The algorithm was parallelised using the idea of replicated workers. Due to the nature of the GSEA method, each thread calculates the enrichment score and its distribution for different gene sets independently. Since the number of genes in each gene set is different, which cause divergent computational time, this solution provides the fastest results. The number of tasks performed in parallel depends on the number of available processor cores and MATLAB software license (maximum 12 threads with Parallel Computing Toolbox). The source code with an example data set and demonstration script can be freely downloaded from https://github.com/ZAEDPolSl/MrGSEA[42].
Experimental design
The computational experiment is based on the collection of 28 microarray data sets, where to each of them a target pathway is referred. Sixteen GSEA ranking metrics were tested by two scores: i) surrogate sensitivity – a pvalue of normalised enrichment score statistic for target pathway (the smaller, the better) (see [28] S1 Note) and ii) false positive rate (FPR) – the percent of false positives found at 5% significance level (the closer to 5%, the better). To assess FPR, the original phenotypes of each data set were permuted creating 50 independent data collections. To estimate the overall sensitivity of a given ranking metric, the conservative estimator \(\hat \pi _{0}\) from Storey’s method for multiple testing was used [43]. The \(\hat \pi _{0}\) represents a proportion of truly null tests with the expectation that all pvalues will follow uniform distribution, where 1\(\hat \pi _{0}\) is the proportion of truly alternative tests. To estimate the overall FPR of the ranking metric, the absolute deviation of mean FPR (observed level) from 5% (expected level) was taken. Additionally, the computational load of each ranking metric was evaluated. Obtained scores (overall sensitivity, overall FPR, computational load) were normalised to one scale, and the kmeans clustering procedure with Euclidean distance was used to divide ranking metrics due to total performance in gene sets enrichment. The number of clusters in kmeans algorithm was set with the use of Dunn index [44]. Finally, for the best ranking metrics, the robustness to sample size was tested in the following scenario: the largest data set (GSE19188) was randomly divided 30 times into different sample size collections (10, 20, 30, 40, 60, 80 and 100) in a stratified manner. For each scenario, the surrogate sensitivity and FPR of gene set enrichment for a given method was calculated.
Results and discussion
Overall sensitivity and FPR of gene set analysis
For each of the 28 data sets the GSEA method, with 1000 phenotype permutations and 16 different ranking metrics, was performed. The pvalues of target pathways, which represent surrogate sensitivity, are shown in Fig. 1 a. The average percent of significantly enriched gene sets, which represents FPR, is presented in Fig. 1 b. In all figures ranking metrics are sorted from the most parametric statistics, through nonparametric to data mining approaches.

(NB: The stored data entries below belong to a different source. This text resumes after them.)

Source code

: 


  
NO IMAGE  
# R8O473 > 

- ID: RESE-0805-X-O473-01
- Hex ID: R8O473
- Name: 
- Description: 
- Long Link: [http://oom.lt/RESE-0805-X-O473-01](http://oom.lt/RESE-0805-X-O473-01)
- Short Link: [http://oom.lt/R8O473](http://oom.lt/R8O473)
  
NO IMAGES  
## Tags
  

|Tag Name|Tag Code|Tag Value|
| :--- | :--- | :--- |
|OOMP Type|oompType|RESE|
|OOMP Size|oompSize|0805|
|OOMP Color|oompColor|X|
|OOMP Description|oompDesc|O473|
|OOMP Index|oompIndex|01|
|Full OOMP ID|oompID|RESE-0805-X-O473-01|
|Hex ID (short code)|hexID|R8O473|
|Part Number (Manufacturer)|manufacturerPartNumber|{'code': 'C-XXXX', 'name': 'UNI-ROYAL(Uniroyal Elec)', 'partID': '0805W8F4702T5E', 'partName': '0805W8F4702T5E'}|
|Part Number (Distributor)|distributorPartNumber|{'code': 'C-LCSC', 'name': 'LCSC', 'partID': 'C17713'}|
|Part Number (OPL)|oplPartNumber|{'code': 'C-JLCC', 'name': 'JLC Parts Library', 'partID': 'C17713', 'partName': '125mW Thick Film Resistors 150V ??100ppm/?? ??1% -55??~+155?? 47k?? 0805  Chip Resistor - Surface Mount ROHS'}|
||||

As can be seen in Fig. 1 a, we can distinguish two ranking metrics with the lowest median of surrogate sensitivity and relatively small spread of distribution, i.e. Ratio and BWS. The worst results are observed for Ttest statistic and ReliefF ranked metric. In case of FPR, the group of seven metrics with a low value is observed: Ttest, MWT, MSD, S2N, BWS, ReliefF and ReliefF ranked. To find the overall performance of ranking metric, expected outcomes for both scores were estimated: the 1\(\hat \pi _{0}\) estimator from Storey method [43] for overall sensitivity, and absolute value of difference between average FPR and expected one for overall FPR (Table 3). Ideally, for introduced definitions a ranking metric should have high value of overall sensitivity and low value of overall FPR. This approach highlights four ranking metrics: MWT, S2N, BWS and ReliefF. The Ratio metric has very good overall sensitivity, at the expense of poor FPR estimation, while opposite is observed for the ReliefF ranked metric and MSD. Additionally, detailed results of surrogate sensitivity and FPR for each ranking metric on every data set are presented in Additional file 1.
Establishing the best ranking metrics
For all ranking metrics, the computational load was calculated as an important measure of practical application of given method (detailed evaluation for each metric and data set is included in Additional file 1). To find metrics which have the best overall sensitivity, overall FPR estimation and low computational cost, the kmeans clustering approach with Euclidean distance was used. The estimators of each score were normalised to range [0, 1] to avoid favoring a single score. The Dunn index indicated four clusters as an optimal solution of clustering. Results of using kmeans with 4 clusters are presented in Fig. 2. The most relevant clusters are the ones where computational load and overall FPR are low, and overall sensitivity is high. These three conditions are fulfilled for a cluster 1 (Fig. 2) with the metrics: MWT, MSD, S2N and BWS  green colour superiority. Out of those four metrics the MWT had the highest overall sensitivity, while MSD showed the lowest overall FPR and low computational load on the tested data collection. In this group only S2N is available in the original GSEA Javabased implementation [22], added as a consequence of results obtained in [45]. For other clusters showed in Fig. 2, we can observe a poor value for at least one of the tested measures (red colour). Additionally, the kmeans procedure was applied only for overall sensitivity and overall FPR estimators to show another group with the best ranking metrics, when the computational load does not matter (Fig. 3). As can be observed the MWT, S2N and BWS are located in a cluster with the best outcomes, however this time kmeans procedure also distinguished two other interesting clusters with weaker scores. The first cluster includes ReliefF metric which has medium FPR estimation and good overall sensitivity; the second cluster includes MSD and ReliefF ranked metrics, with low overall sensitivity but good FPR estimation.
Robustness to sample size
The four best ranking metrics (MWT, MSD, S2N and BWS) were tested for robustness of pathway enrichment analysis with respect to number of samples in the analysed data set. Both surrogate sensitivity and FPR were assessed for each metric and different sample size (Fig. 4). Two metrics, MWT and S2N have similar levels of surrogate sensitivity, independent of sample size. BWS and MSD metrics show better results for larger sample sizes. In case of BWS it is related with the method of empirical estimation of B statistic. In case of MSD, it is caused by the weakness of standard error estimation for calculating the logFC CI. In case of FPR, it may be observed that it is constant for all metrics and sample sizes. The only exception is observed for MWT method, where for extremely low sample size the obtained FPR is higher. Analysis of robustness of the ranking metrics to sample size revealed that MWT and S2N give stable results, but for larger experiments obtained surrogate sensitivity is worse than for BWS and MSD.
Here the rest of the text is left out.